# [What the task requires]
In the data below, find each line containing the string "Honey" and return it.

** Source material follows **

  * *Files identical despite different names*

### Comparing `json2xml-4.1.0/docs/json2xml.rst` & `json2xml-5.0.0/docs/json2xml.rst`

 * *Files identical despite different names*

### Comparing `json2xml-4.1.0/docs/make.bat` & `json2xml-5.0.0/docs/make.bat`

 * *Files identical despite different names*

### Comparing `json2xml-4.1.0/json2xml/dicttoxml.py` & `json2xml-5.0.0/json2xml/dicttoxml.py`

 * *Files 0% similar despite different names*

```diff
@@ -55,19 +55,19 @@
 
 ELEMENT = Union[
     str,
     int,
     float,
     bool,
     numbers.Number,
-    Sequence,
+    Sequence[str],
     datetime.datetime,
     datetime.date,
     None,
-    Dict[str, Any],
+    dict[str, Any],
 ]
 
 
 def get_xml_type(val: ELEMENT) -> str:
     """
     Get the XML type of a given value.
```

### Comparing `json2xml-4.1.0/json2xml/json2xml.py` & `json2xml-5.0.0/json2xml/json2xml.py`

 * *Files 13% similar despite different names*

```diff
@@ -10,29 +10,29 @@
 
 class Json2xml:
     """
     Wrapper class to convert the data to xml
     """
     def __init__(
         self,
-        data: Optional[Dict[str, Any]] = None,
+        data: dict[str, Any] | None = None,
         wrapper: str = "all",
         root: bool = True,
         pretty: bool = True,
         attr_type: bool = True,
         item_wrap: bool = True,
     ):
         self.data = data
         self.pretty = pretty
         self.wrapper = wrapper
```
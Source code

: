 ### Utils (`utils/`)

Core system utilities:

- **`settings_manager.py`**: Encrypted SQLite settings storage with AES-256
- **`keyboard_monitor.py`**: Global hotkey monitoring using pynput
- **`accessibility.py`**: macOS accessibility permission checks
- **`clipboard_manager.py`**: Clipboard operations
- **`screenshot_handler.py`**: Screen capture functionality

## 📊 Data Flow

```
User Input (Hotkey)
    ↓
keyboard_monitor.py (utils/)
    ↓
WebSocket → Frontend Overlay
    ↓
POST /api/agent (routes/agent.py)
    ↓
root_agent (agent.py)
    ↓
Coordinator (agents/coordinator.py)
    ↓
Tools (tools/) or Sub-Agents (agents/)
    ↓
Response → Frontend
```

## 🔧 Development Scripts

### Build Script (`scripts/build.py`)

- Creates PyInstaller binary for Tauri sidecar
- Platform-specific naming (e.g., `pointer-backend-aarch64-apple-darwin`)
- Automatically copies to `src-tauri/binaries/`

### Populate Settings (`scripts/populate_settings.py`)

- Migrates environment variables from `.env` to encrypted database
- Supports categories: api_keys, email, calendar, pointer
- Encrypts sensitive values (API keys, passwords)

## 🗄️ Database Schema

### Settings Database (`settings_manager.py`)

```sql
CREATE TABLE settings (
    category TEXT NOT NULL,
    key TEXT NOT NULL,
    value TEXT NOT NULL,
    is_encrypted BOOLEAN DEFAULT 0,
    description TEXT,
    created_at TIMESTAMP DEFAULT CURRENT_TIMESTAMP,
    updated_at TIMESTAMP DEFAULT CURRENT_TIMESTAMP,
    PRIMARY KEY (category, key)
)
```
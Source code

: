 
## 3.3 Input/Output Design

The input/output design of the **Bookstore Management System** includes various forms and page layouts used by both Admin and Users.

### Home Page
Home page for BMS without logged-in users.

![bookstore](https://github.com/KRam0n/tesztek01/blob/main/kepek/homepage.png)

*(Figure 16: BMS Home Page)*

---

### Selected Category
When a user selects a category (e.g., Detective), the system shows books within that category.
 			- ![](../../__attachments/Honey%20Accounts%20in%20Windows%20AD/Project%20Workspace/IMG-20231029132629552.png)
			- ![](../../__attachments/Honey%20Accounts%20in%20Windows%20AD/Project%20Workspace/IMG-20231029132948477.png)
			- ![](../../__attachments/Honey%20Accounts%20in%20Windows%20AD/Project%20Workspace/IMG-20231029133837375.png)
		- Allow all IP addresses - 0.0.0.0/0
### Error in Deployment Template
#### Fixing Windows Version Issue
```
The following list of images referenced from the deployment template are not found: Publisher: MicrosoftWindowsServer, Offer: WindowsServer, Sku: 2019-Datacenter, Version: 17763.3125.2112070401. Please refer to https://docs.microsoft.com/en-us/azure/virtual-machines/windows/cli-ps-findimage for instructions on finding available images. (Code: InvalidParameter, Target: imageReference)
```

** End of Source material **
** Source material follows **

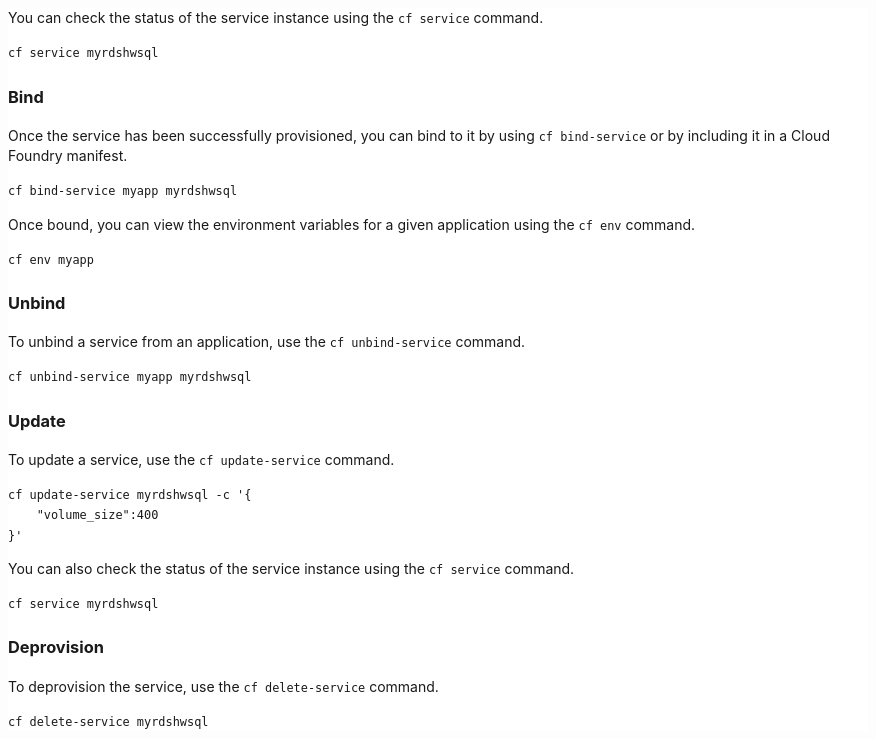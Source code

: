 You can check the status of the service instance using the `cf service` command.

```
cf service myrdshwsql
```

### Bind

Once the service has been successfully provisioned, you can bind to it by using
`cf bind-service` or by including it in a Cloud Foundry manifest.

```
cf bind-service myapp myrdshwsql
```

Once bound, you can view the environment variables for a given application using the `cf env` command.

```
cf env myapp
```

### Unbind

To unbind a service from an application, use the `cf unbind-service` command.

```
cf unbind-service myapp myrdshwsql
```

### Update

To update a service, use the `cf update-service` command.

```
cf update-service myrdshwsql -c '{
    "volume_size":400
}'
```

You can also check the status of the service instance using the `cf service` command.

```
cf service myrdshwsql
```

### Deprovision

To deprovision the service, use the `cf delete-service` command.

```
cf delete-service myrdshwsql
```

** End of Source material **

# [Output of the task]
 			- ![](../../__attachments/Honey%20Accounts%20in%20Windows%20AD/Project%20Workspace/IMG-20231029132629552.png)
			- ![](../../__attachments/Honey%20Accounts%20in%20Windows%20AD/Project%20Workspace/IMG-20231029132948477.png)
			- ![](../../__attachments/Honey%20Accounts%20in%20Windows%20AD/Project%20Workspace/IMG-20231029133837375.png)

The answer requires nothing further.